• **TASK PROMPT**:
Please go through the records below and return every line holding the word "within".

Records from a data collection

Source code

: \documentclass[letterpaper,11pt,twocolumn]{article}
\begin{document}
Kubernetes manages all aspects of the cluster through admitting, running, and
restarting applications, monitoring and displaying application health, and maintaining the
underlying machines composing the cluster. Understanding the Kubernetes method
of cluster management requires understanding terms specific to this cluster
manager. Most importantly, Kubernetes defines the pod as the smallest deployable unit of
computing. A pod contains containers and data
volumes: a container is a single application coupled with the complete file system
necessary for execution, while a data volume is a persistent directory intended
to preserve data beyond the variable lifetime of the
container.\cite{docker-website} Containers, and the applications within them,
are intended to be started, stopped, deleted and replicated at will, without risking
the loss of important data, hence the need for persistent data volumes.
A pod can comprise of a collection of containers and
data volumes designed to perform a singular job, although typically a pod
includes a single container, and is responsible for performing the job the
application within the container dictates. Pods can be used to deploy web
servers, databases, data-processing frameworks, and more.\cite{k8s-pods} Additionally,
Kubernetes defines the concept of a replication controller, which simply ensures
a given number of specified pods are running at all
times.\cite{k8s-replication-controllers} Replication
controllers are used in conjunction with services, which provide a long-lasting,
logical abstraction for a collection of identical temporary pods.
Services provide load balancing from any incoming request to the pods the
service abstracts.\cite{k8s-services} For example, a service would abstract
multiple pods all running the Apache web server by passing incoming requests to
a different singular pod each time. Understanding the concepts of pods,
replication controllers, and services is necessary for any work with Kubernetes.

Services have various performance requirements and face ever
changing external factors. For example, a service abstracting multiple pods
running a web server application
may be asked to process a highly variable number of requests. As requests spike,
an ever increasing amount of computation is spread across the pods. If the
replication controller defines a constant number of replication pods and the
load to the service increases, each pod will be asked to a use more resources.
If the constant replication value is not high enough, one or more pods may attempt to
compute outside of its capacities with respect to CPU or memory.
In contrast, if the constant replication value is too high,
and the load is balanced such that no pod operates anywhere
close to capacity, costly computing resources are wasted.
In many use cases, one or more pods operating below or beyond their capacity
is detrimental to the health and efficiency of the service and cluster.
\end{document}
...
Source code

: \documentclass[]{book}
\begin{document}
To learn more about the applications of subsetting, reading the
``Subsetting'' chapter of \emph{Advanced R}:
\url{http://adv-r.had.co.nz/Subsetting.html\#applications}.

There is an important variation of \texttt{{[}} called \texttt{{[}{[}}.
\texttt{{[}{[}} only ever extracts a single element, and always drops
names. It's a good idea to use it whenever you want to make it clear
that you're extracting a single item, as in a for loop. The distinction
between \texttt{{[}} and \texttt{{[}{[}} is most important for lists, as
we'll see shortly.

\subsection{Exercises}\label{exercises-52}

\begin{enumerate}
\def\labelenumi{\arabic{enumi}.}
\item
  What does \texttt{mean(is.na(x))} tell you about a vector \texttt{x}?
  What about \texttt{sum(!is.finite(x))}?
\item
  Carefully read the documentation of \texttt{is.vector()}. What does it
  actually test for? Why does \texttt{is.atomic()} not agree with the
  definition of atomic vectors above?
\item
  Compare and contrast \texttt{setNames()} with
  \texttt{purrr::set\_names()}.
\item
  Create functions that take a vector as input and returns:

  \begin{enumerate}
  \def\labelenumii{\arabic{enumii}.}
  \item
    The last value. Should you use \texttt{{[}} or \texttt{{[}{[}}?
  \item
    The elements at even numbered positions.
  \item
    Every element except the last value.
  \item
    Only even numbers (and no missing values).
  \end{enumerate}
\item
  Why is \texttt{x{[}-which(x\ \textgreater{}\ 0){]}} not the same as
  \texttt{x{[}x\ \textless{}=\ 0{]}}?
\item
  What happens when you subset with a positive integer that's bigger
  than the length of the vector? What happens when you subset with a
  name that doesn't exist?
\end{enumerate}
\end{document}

• **TASK RESULT**:
container.\cite{docker-website} Containers, and the applications within them,
application within the container dictates. Pods can be used to deploy web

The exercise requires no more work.